### RECORDS SUPPLIED

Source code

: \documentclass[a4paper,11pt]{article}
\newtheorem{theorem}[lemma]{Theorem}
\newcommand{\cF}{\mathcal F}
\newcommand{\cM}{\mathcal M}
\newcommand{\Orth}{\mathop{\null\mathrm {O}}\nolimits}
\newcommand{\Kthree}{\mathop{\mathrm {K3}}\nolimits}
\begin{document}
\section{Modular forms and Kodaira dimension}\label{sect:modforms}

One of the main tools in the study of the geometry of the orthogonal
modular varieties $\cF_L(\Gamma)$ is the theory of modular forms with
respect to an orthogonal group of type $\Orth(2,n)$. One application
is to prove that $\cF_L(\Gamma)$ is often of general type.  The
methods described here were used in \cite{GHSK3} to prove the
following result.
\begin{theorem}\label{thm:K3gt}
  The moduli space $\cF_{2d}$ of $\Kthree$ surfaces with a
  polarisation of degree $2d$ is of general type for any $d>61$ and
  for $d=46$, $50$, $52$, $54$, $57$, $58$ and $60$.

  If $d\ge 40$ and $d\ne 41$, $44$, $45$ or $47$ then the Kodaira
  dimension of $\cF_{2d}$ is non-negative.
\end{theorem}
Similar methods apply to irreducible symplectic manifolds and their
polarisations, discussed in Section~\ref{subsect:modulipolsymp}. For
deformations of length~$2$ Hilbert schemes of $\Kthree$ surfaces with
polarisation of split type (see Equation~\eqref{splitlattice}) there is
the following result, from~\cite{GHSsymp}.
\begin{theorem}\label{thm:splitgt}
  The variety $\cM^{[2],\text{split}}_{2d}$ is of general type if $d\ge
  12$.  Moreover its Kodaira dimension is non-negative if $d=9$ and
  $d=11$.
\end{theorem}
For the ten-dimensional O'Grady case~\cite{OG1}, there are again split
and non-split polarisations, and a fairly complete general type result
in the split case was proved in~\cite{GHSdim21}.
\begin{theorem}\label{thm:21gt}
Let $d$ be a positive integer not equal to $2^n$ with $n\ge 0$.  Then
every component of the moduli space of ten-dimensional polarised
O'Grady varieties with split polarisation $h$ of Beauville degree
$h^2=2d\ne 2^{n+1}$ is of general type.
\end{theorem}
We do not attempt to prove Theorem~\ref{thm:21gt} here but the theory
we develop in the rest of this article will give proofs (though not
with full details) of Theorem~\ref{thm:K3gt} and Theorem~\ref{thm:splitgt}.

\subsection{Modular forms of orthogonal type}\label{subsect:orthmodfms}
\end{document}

### WHAT YOU WILL DO
Say, as a bare number, how many lines of the data hold the string "Grady".

### SOLVED EXERCISE
2